Since the year 2000, when China already held a very high conviction rate, the rate of convictions has soared. However, the current near-guaranteed rate of conviction did not begin with the reign of Xi Jinping, but rather within the first few years of his predecessors’ term. Since Xi Jinping came to power, the rate has further increased somewhat, varying between 99.94 and 99.96 percent. The more freewheeling’ days of Jiang Zemin’s reign, when conviction rates dropped to a low of 98.97 percent, are long gone.

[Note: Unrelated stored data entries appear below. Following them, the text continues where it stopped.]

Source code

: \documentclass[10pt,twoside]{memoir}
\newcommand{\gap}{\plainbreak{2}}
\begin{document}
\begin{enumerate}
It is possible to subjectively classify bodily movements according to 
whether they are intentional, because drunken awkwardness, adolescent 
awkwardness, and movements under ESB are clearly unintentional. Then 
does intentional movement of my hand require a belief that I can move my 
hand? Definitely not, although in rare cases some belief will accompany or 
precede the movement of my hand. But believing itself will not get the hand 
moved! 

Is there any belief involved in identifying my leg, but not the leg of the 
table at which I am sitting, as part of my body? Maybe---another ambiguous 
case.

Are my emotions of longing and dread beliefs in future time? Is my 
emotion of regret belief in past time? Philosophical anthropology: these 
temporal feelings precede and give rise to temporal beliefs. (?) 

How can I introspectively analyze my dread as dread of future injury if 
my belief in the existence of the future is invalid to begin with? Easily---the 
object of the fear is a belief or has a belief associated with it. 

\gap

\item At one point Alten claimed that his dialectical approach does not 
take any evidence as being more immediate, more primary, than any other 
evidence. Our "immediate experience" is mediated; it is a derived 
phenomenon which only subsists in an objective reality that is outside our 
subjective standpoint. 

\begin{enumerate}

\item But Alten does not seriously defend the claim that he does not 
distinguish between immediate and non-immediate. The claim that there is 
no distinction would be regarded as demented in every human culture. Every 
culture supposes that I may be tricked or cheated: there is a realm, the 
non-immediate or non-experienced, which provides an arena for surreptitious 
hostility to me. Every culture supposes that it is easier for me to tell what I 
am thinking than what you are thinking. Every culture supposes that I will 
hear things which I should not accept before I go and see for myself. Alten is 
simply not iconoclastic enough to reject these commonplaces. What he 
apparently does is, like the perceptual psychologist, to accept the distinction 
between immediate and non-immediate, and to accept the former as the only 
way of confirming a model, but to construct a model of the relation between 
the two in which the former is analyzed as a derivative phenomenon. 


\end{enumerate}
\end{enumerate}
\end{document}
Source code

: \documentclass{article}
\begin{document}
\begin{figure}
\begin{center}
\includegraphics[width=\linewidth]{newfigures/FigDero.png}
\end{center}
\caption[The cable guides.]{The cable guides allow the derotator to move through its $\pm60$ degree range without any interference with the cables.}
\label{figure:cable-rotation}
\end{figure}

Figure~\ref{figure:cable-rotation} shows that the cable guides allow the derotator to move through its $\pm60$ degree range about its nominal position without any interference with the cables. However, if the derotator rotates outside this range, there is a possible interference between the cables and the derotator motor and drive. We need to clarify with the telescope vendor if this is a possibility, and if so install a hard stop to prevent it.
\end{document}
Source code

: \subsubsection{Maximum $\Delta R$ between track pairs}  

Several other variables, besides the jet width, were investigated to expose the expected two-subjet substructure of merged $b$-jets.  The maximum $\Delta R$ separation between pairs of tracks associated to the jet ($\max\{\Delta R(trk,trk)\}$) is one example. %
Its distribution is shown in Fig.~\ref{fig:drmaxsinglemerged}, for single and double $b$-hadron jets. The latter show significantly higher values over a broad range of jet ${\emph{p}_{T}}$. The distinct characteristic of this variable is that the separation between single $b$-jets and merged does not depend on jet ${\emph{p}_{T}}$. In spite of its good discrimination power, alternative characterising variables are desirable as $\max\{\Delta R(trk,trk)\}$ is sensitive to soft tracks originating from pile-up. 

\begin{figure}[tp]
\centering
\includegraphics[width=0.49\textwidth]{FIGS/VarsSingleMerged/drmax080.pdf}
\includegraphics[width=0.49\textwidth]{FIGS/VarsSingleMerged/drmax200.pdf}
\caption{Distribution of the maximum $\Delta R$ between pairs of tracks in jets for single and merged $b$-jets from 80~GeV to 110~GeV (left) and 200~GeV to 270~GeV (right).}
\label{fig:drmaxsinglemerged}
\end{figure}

While increasing the conviction rate, the number of judgments since 2000 also exploded. In 2000 China had only some 650,000 judgments issued, with some 6,617 people declared not guilty. By 2019, the number of judgments issued had reached 1,660,637, an increase of some 250%, yet the number of not guilty verdicts collapsed to a mere 637.

During the period 2013 to 2019, the number of approved arrests saw a marked increase from 879,817 in 2013 to 1,088,490 in 2019. Likewise, the number of prosecutions carried out increased from 1,324,404 in 2013 to 1,818,808 in 2019. The amount of arrestees that are not prosecuted remains very low. By 2019, only 5.36% of prosecutions were dropped for insufficient evidence, a slight increase from the first year of Xi Jinping’s era, but still markedly low (in 2020 reduced to a mere 2.54%). If one includes the only other reason why prosecutions can be dropped, i.e. if they are deemed unnecessary, the total figure of all dropped prosecutions in 2019 stood at 7.94%.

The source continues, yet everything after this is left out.